*WHAT TO PRODUCE*:
Take the entries that follow and return exactly the lines from the one holding "- Link zum Kommentarbereich" through the one holding "- Fehlerbehebung: Fehlermeldung", both included. Nothing else is needed.

:: DATA

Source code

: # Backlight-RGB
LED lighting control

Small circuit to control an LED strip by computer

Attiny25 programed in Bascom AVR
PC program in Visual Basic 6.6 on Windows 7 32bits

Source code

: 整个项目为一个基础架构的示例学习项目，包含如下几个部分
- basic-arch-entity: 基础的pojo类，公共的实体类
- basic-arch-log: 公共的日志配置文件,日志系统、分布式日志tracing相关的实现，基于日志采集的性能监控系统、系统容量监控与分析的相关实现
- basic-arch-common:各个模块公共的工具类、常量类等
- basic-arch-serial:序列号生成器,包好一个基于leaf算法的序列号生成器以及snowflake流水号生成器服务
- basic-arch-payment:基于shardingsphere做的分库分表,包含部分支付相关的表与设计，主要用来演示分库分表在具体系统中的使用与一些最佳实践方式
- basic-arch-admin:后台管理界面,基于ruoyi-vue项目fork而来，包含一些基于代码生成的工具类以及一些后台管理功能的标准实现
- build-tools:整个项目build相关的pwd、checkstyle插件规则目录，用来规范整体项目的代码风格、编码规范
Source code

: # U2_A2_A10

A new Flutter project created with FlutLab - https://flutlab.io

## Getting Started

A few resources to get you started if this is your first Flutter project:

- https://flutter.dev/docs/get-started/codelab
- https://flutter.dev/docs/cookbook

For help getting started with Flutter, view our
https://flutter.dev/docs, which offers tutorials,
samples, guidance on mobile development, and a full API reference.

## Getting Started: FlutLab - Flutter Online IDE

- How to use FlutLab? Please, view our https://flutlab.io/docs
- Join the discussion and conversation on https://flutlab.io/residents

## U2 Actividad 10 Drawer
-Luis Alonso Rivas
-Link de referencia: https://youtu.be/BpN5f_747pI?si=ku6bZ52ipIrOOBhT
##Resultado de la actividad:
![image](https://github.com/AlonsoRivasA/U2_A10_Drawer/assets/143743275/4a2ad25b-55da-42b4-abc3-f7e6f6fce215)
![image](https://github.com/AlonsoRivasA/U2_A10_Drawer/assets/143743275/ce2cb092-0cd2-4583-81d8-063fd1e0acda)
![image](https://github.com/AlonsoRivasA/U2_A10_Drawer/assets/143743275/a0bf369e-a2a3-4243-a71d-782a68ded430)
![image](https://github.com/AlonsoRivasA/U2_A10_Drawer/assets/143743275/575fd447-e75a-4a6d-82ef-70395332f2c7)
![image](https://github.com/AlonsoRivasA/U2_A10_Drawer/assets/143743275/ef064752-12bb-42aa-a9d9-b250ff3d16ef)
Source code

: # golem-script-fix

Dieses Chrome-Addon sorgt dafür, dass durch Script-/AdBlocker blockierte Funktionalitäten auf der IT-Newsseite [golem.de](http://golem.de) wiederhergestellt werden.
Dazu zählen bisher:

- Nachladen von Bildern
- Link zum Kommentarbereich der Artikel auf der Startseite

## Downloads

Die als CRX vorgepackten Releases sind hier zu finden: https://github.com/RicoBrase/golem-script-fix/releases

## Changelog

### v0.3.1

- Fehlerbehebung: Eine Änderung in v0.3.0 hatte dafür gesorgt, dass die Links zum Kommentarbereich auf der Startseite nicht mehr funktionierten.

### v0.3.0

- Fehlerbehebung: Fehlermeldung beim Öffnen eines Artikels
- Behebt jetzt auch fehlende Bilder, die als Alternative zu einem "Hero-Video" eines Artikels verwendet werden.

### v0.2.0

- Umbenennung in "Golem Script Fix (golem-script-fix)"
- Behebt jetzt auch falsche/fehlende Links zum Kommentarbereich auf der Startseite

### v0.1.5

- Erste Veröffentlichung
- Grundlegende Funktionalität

::::

*RESPONSE BOX*:
- Link zum Kommentarbereich der Artikel auf der Startseite

## Downloads

Die als CRX vorgepackten Releases sind hier zu finden: https://github.com/RicoBrase/golem-script-fix/releases

## Changelog

### v0.3.1

- Fehlerbehebung: Eine Änderung in v0.3.0 hatte dafür gesorgt, dass die Links zum Kommentarbereich auf der Startseite nicht mehr funktionierten.

### v0.3.0

- Fehlerbehebung: Fehlermeldung beim Öffnen eines Artikels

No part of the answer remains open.